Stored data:
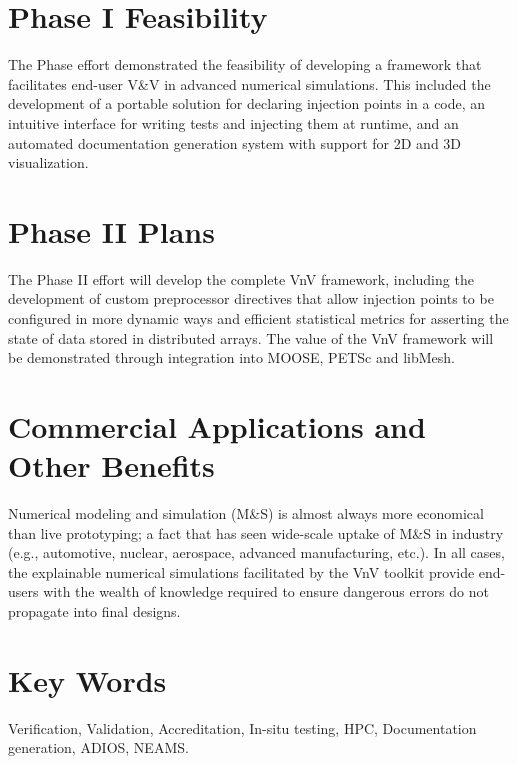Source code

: \section*{Phase I Feasibility}
The Phase effort demonstrated the feasibility of developing a framework that facilitates end-user V\&V
in advanced numerical simulations. This included the development of 
a portable solution for declaring injection points in a code, an intuitive interface 
for writing tests and injecting them at runtime, and an automated documentation generation
system with support for 2D and 3D visualization. 

\section*{Phase II Plans}
The Phase II effort will develop the complete VnV framework, including the development
of custom preprocessor directives that allow injection points to be configured in more dynamic ways 
and efficient statistical metrics for asserting the state of data 
stored in distributed arrays. The value of the VnV framework will be demonstrated through integration
into MOOSE, PETSc and libMesh. 

\section*{Commercial Applications and Other Benefits}
Numerical modeling and simulation (M\&S) is almost always more economical than live prototyping; 
a fact that has seen wide-scale uptake of M\&S in industry (e.g., automotive, nuclear, 
aerospace, advanced manufacturing, etc.). In all cases, the explainable numerical simulations facilitated
by the VnV toolkit provide end-users with the wealth of knowledge required to ensure dangerous errors
do not propagate into final designs. 

\section*{Key Words}
Verification, Validation, Accreditation, In-situ testing,
HPC, Documentation generation, ADIOS, NEAMS.

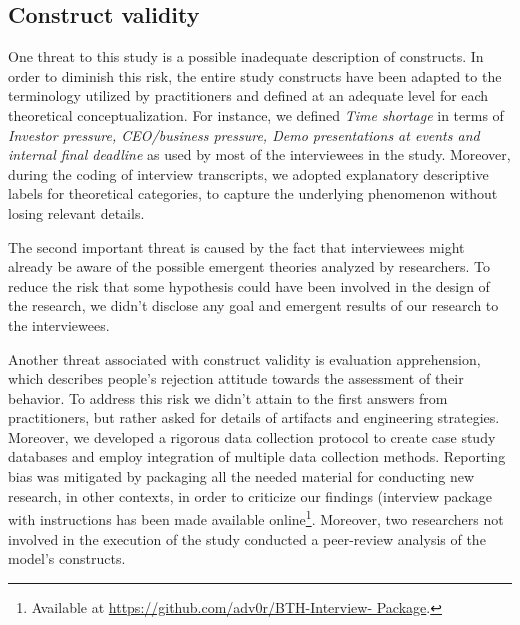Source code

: \documentclass[10pt,journal,letterpaper,compsoc]{IEEEtran}
\begin{document}
\subsection{Construct validity} %
One threat to this study is a possible inadequate description of constructs. In 
order to diminish this risk, the entire study constructs have been adapted to 
the terminology utilized by practitioners and defined at an adequate level for 
each theoretical conceptualization. For instance, we defined \textit{Time 
shortage} in terms of \textit{Investor pressure, CEO/business pressure, Demo 
presentations at events and internal final deadline} as used by most of the 
interviewees in the study.
Moreover, during the coding of interview transcripts, we adopted explanatory
descriptive labels for theoretical categories, to capture the underlying
phenomenon without losing relevant details.

The second important threat is caused by the fact that interviewees might 
already be aware of the possible emergent theories analyzed by researchers. To 
reduce the risk that some hypothesis could have been involved in the design of 
the research, we didn't disclose any goal and emergent results of our research 
to the interviewees.

Another threat associated with construct validity is evaluation apprehension,
which describes people's rejection attitude towards the assessment of their
behavior. To address this risk we didn't attain to the first answers from
practitioners, but rather asked for details of artifacts and engineering
strategies. %
Moreover, we developed a rigorous data collection protocol to create case study 
databases and employ integration of multiple data collection methods. 
Reporting bias was mitigated by packaging all the needed material for
conducting new research, in other contexts, in order to criticize our findings
(interview package with instructions has been made available
online\footnote{Available at \url{https://github.com/adv0r/BTH-Interview-
Package}.}. %
Moreover, two researchers not involved in the execution of the study
conducted a peer-review analysis of the model's constructs.
\end{document}
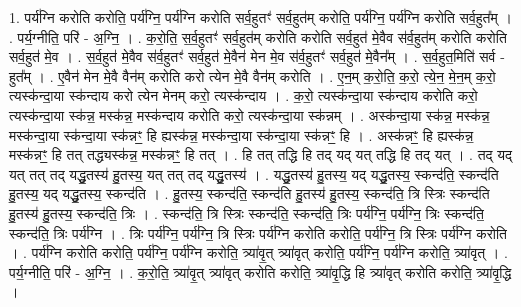 \documentclass[17pt]{extarticle}
\begin{document}
1. पर्य॑ग्नि करोति करोति॒ पर्य॑ग्नि॒ पर्य॑ग्नि करोति सर्व॒हुतꣳ॑ सर्व॒हुत॑म् करोति॒ पर्य॑ग्नि॒ पर्य॑ग्नि करोति सर्व॒हुत᳚म् । . पर्य॒ग्नीति॒ परि॑ - अ॒ग्नि॒ । . क॒रो॒ति॒ स॒र्व॒हुतꣳ॑ सर्व॒हुत॑म् करोति करोति सर्व॒हुत॑ मे॒वैव स॑र्व॒हुत॑म् करोति करोति सर्व॒हुत॑ मे॒व । . स॒र्व॒हुत॑ मे॒वैव स॑र्व॒हुतꣳ॑ सर्व॒हुत॑ मे॒वैन॑ मेन मे॒व स॑र्व॒हुतꣳ॑ सर्व॒हुत॑ मे॒वैन᳚म् । . स॒र्व॒हुत॒मिति॑ सर्व - हुत᳚म् । . ए॒वैन॑ मेन मे॒वै वैन॑म् करोति करो त्येन मे॒वै वैन॑म् करोति । . ए॒न॒म् क॒रो॒ति॒ क॒रो॒ त्ये॒न॒ मे॒न॒म् क॒रो॒ त्यस्क॑न्दा॒या स्क॑न्दाय करो त्येन मेनम् करो॒ त्यस्क॑न्दाय । . क॒रो॒ त्यस्क॑न्दा॒या स्क॑न्दाय करोति करो॒ त्यस्क॑न्दा॒या स्क॑न्न॒ मस्क॑न्न॒ मस्क॑न्दाय करोति करो॒ त्यस्क॑न्दा॒या स्क॑न्नम् । . अस्क॑न्दा॒या स्क॑न्न॒ मस्क॑न्न॒ मस्क॑न्दा॒या स्क॑न्दा॒या स्क॑न्नꣳ॒॒ हि ह्यस्क॑न्न॒ मस्क॑न्दा॒या स्क॑न्दा॒या स्क॑न्नꣳ॒॒ हि । . अस्क॑न्नꣳ॒॒ हि ह्यस्क॑न्न॒ मस्क॑न्नꣳ॒॒ हि तत् तद्ध्यस्क॑न्न॒ मस्क॑न्नꣳ॒॒ हि तत् । . हि तत् तद्धि हि तद् यद् यत् तद्धि हि तद् यत् । . तद् यद् यत् तत् तद् यद्धु॒तस्य॑ हु॒तस्य॒ यत् तत् तद् यद्धु॒तस्य॑ । . यद्धु॒तस्य॑ हु॒तस्य॒ यद् यद्धु॒तस्य॒ स्कन्द॑ति॒ स्कन्द॑ति हु॒तस्य॒ यद् यद्धु॒तस्य॒ स्कन्द॑ति । . हु॒तस्य॒ स्कन्द॑ति॒ स्कन्द॑ति हु॒तस्य॑ हु॒तस्य॒ स्कन्द॑ति॒ त्रि स्त्रिः स्कन्द॑ति हु॒तस्य॑ हु॒तस्य॒ स्कन्द॑ति॒ त्रिः । . स्कन्द॑ति॒ त्रि स्त्रिः स्कन्द॑ति॒ स्कन्द॑ति॒ त्रिः पर्य॑ग्नि॒ पर्य॑ग्नि॒ त्रिः स्कन्द॑ति॒ स्कन्द॑ति॒ त्रिः पर्य॑ग्नि । . त्रिः पर्य॑ग्नि॒ पर्य॑ग्नि॒ त्रि स्त्रिः पर्य॑ग्नि करोति करोति॒ पर्य॑ग्नि॒ त्रि स्त्रिः पर्य॑ग्नि करोति । . पर्य॑ग्नि करोति करोति॒ पर्य॑ग्नि॒ पर्य॑ग्नि करोति॒ त्र्या॑वृ॒त् त्र्या॑वृत् करोति॒ पर्य॑ग्नि॒ पर्य॑ग्नि करोति॒ त्र्या॑वृत् । . पर्य॒ग्नीति॒ परि॑ - अ॒ग्नि॒ । . क॒रो॒ति॒ त्र्या॑वृ॒त् त्र्या॑वृत् करोति करोति॒ त्र्या॑वृ॒द्धि हि त्र्या॑वृत् करोति करोति॒ त्र्या॑वृ॒द्धि । \newline
\end{document}
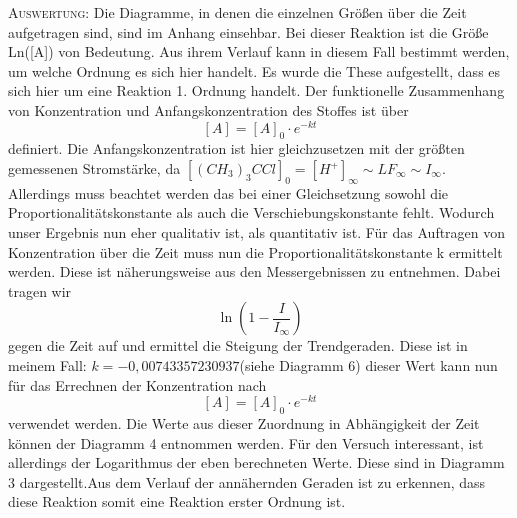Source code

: \documentclass[11pt, a4paper]{article}
\begin{document}
\textsc{Auswertung:}\hspace{8mm} Die Diagramme, in denen die einzelnen Größen über die Zeit aufgetragen sind, sind im Anhang einsehbar. Bei dieser Reaktion ist die Größe Ln([A]) von Bedeutung. Aus ihrem Verlauf kann in diesem Fall bestimmt werden, um welche Ordnung es sich hier handelt. Es wurde die These aufgestellt, dass es sich hier um eine Reaktion 1. Ordnung handelt. Der funktionelle Zusammenhang von Konzentration und Anfangskonzentration des Stoffes ist über $$[A] = [A]_0 \cdot e^{-kt}$$ definiert. Die Anfangskonzentration ist hier gleichzusetzen mit der größten gemessenen Stromstärke, da $[(CH_3)_3CCl]_0 = [H^+]_\infty\sim LF_\infty \sim I_\infty$. Allerdings muss beachtet werden das bei einer Gleichsetzung sowohl die Proportionalitätskonstante als auch die Verschiebungskonstante fehlt. Wodurch unser Ergebnis nun eher qualitativ ist, als quantitativ ist. Für das Auftragen von Konzentration über die Zeit muss nun die Proportionalitätskonstante k ermittelt werden. Diese ist näherungsweise aus den Messergebnissen zu entnehmen. Dabei tragen wir $$\ln\left(1-\frac{I}{I_\infty}\right)$$ gegen die Zeit auf und ermittel die Steigung der Trendgeraden. Diese ist in meinem Fall: $k=-0,00743357230937$(siehe Diagramm 6) dieser Wert kann nun für das Errechnen der Konzentration nach $$[A] = [A]_0\cdot e^{-kt}$$ verwendet werden. Die Werte aus dieser Zuordnung in Abhängigkeit der Zeit können der Diagramm 4 entnommen werden. Für den Versuch interessant, ist allerdings der Logarithmus der eben berechneten Werte. Diese sind in Diagramm 3 dargestellt.Aus dem Verlauf der annähernden Geraden ist zu erkennen, dass diese Reaktion somit eine Reaktion erster Ordnung ist.\\ 


\end{document}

_Task prompt_: Where in the entries above does the word "have" appear? Copy each line that has it.

_Task response_:
order to diminish this risk, the entire study constructs have been adapted to 
reduce the risk that some hypothesis could have been involved in the design of 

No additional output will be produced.